• WHAT THIS TASK INVOLVES
Print the entries once more, unchanged.

──────── PROVIDED MATERIAL ────────

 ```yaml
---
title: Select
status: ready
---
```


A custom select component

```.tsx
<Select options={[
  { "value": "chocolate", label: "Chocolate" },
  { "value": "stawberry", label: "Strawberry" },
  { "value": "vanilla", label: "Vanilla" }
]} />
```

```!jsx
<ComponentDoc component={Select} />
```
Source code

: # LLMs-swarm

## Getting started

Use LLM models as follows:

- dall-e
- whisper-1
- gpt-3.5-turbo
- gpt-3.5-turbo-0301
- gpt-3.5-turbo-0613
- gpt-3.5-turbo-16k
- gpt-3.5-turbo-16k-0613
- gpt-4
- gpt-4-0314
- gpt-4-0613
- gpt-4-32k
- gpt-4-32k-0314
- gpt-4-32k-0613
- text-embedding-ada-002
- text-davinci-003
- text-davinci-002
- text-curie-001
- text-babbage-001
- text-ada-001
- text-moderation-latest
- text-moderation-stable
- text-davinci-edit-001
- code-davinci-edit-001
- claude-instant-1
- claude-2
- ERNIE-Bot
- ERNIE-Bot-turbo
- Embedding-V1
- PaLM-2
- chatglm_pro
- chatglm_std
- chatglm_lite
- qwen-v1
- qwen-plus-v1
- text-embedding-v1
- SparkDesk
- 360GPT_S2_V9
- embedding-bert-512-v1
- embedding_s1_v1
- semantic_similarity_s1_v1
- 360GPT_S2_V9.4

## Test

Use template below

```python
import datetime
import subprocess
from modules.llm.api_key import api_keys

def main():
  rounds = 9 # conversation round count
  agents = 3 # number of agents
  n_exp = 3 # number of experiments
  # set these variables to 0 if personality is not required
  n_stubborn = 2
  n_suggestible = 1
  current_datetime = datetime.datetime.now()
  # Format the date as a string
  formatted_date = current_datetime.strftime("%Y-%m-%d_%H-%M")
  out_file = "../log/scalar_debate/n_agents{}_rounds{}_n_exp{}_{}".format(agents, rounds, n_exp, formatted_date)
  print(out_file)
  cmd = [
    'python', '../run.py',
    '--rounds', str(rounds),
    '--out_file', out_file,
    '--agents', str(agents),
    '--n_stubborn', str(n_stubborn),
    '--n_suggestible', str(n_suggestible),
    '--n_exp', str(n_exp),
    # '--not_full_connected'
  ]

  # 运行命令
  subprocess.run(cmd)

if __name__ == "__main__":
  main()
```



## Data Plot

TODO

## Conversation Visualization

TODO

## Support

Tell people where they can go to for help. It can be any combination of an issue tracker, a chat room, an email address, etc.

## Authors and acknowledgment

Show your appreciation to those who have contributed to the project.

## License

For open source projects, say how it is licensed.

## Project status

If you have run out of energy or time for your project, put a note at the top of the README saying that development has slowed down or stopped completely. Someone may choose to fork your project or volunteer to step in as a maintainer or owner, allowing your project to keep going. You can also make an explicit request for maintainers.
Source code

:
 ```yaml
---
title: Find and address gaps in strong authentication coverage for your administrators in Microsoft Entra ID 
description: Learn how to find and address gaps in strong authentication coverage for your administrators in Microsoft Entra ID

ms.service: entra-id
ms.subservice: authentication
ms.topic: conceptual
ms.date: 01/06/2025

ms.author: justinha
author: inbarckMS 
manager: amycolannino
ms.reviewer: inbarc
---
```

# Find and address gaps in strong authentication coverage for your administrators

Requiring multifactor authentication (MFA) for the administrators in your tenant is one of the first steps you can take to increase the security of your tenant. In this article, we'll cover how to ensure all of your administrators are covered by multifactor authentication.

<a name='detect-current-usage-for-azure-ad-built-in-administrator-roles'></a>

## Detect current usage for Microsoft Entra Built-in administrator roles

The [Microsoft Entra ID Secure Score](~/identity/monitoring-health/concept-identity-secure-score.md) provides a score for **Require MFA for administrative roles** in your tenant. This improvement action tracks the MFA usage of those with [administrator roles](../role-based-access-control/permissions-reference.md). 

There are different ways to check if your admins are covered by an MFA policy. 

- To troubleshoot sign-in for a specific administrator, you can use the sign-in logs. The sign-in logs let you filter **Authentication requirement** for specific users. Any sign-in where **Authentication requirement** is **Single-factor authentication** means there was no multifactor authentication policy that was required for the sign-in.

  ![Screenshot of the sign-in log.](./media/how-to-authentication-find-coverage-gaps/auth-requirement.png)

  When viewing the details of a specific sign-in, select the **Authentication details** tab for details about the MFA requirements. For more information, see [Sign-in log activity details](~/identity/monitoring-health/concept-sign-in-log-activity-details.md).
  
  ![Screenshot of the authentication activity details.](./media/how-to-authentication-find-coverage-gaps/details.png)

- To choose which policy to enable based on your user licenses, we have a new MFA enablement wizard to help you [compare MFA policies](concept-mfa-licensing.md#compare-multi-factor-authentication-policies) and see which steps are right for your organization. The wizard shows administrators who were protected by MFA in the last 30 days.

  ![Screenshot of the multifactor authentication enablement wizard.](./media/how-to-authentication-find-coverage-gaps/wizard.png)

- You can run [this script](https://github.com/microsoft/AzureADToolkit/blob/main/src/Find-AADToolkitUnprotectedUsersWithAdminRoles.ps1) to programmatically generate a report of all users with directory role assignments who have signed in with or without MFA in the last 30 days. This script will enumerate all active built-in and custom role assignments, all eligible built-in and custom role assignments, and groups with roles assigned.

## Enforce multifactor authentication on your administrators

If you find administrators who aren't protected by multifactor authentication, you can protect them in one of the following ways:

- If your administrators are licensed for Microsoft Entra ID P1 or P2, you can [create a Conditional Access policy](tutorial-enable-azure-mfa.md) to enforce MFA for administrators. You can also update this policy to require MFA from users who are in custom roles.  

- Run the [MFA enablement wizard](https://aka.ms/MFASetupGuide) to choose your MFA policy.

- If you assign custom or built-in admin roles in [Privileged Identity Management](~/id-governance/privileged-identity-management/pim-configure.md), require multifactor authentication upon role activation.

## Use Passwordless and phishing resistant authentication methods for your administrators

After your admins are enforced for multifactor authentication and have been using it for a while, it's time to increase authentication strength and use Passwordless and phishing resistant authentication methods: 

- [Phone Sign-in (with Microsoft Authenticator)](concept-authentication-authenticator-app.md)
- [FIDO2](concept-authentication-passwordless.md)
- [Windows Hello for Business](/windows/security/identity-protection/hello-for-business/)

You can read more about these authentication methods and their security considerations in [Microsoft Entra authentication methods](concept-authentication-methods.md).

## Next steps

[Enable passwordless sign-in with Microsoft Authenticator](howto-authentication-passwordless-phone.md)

────────

• SOLUTION BELOW
 ```yaml
---
title: Select
status: ready
---
```


A custom select component

```.tsx
<Select options={[
  { "value": "chocolate", label: "Chocolate" },
  { "value": "stawberry", label: "Strawberry" },
  { "value": "vanilla", label: "Vanilla" }
]} />
```

```!jsx
<ComponentDoc component={Select} />
```
Source code

: # LLMs-swarm

## Getting started

Use LLM models as follows:

- dall-e
- whisper-1
- gpt-3.5-turbo
- gpt-3.5-turbo-0301
- gpt-3.5-turbo-0613
- gpt-3.5-turbo-16k
- gpt-3.5-turbo-16k-0613
- gpt-4
- gpt-4-0314
- gpt-4-0613
- gpt-4-32k
- gpt-4-32k-0314
- gpt-4-32k-0613
- text-embedding-ada-002
- text-davinci-003
- text-davinci-002
- text-curie-001
- text-babbage-001
- text-ada-001
- text-moderation-latest
- text-moderation-stable
- text-davinci-edit-001
- code-davinci-edit-001
- claude-instant-1
- claude-2
- ERNIE-Bot
- ERNIE-Bot-turbo
- Embedding-V1
- PaLM-2
- chatglm_pro
- chatglm_std
- chatglm_lite
- qwen-v1
- qwen-plus-v1
- text-embedding-v1
- SparkDesk
- 360GPT_S2_V9
- embedding-bert-512-v1
- embedding_s1_v1
- semantic_similarity_s1_v1
- 360GPT_S2_V9.4

## Test

Use template below

```python
import datetime
import subprocess
from modules.llm.api_key import api_keys

def main():
  rounds = 9 # conversation round count
  agents = 3 # number of agents
  n_exp = 3 # number of experiments
  # set these variables to 0 if personality is not required
  n_stubborn = 2
  n_suggestible = 1
  current_datetime = datetime.datetime.now()
  # Format the date as a string
  formatted_date = current_datetime.strftime("%Y-%m-%d_%H-%M")
  out_file = "../log/scalar_debate/n_agents{}_rounds{}_n_exp{}_{}".format(agents, rounds, n_exp, formatted_date)
  print(out_file)
  cmd = [
    'python', '../run.py',
    '--rounds', str(rounds),
    '--out_file', out_file,
    '--agents', str(agents),
    '--n_stubborn', str(n_stubborn),
    '--n_suggestible', str(n_suggestible),
    '--n_exp', str(n_exp),
    # '--not_full_connected'
  ]

  # 运行命令
  subprocess.run(cmd)

if __name__ == "__main__":
  main()
```



## Data Plot

TODO

## Conversation Visualization

TODO

## Support

Tell people where they can go to for help. It can be any combination of an issue tracker, a chat room, an email address, etc.

## Authors and acknowledgment

Show your appreciation to those who have contributed to the project.

## License

For open source projects, say how it is licensed.

## Project status

If you have run out of energy or time for your project, put a note at the top of the README saying that development has slowed down or stopped completely. Someone may choose to fork your project or volunteer to step in as a maintainer or owner, allowing your project to keep going. You can also make an explicit request for maintainers.
Source code

:
 ```yaml
---
title: Find and address gaps in strong authentication coverage for your administrators in Microsoft Entra ID 
description: Learn how to find and address gaps in strong authentication coverage for your administrators in Microsoft Entra ID

ms.service: entra-id
ms.subservice: authentication
ms.topic: conceptual
ms.date: 01/06/2025

ms.author: justinha
author: inbarckMS 
manager: amycolannino
ms.reviewer: inbarc
---
```

# Find and address gaps in strong authentication coverage for your administrators

Requiring multifactor authentication (MFA) for the administrators in your tenant is one of the first steps you can take to increase the security of your tenant. In this article, we'll cover how to ensure all of your administrators are covered by multifactor authentication.

<a name='detect-current-usage-for-azure-ad-built-in-administrator-roles'></a>

## Detect current usage for Microsoft Entra Built-in administrator roles

The [Microsoft Entra ID Secure Score](~/identity/monitoring-health/concept-identity-secure-score.md) provides a score for **Require MFA for administrative roles** in your tenant. This improvement action tracks the MFA usage of those with [administrator roles](../role-based-access-control/permissions-reference.md). 

There are different ways to check if your admins are covered by an MFA policy. 

- To troubleshoot sign-in for a specific administrator, you can use the sign-in logs. The sign-in logs let you filter **Authentication requirement** for specific users. Any sign-in where **Authentication requirement** is **Single-factor authentication** means there was no multifactor authentication policy that was required for the sign-in.

  ![Screenshot of the sign-in log.](./media/how-to-authentication-find-coverage-gaps/auth-requirement.png)

  When viewing the details of a specific sign-in, select the **Authentication details** tab for details about the MFA requirements. For more information, see [Sign-in log activity details](~/identity/monitoring-health/concept-sign-in-log-activity-details.md).
  
  ![Screenshot of the authentication activity details.](./media/how-to-authentication-find-coverage-gaps/details.png)

- To choose which policy to enable based on your user licenses, we have a new MFA enablement wizard to help you [compare MFA policies](concept-mfa-licensing.md#compare-multi-factor-authentication-policies) and see which steps are right for your organization. The wizard shows administrators who were protected by MFA in the last 30 days.

  ![Screenshot of the multifactor authentication enablement wizard.](./media/how-to-authentication-find-coverage-gaps/wizard.png)

- You can run [this script](https://github.com/microsoft/AzureADToolkit/blob/main/src/Find-AADToolkitUnprotectedUsersWithAdminRoles.ps1) to programmatically generate a report of all users with directory role assignments who have signed in with or without MFA in the last 30 days. This script will enumerate all active built-in and custom role assignments, all eligible built-in and custom role assignments, and groups with roles assigned.

## Enforce multifactor authentication on your administrators

If you find administrators who aren't protected by multifactor authentication, you can protect them in one of the following ways:

- If your administrators are licensed for Microsoft Entra ID P1 or P2, you can [create a Conditional Access policy](tutorial-enable-azure-mfa.md) to enforce MFA for administrators. You can also update this policy to require MFA from users who are in custom roles.  

- Run the [MFA enablement wizard](https://aka.ms/MFASetupGuide) to choose your MFA policy.

- If you assign custom or built-in admin roles in [Privileged Identity Management](~/id-governance/privileged-identity-management/pim-configure.md), require multifactor authentication upon role activation.

## Use Passwordless and phishing resistant authentication methods for your administrators

After your admins are enforced for multifactor authentication and have been using it for a while, it's time to increase authentication strength and use Passwordless and phishing resistant authentication methods: 

- [Phone Sign-in (with Microsoft Authenticator)](concept-authentication-authenticator-app.md)
- [FIDO2](concept-authentication-passwordless.md)
- [Windows Hello for Business](/windows/security/identity-protection/hello-for-business/)

You can read more about these authentication methods and their security considerations in [Microsoft Entra authentication methods](concept-authentication-methods.md).

## Next steps

[Enable passwordless sign-in with Microsoft Authenticator](howto-authentication-passwordless-phone.md)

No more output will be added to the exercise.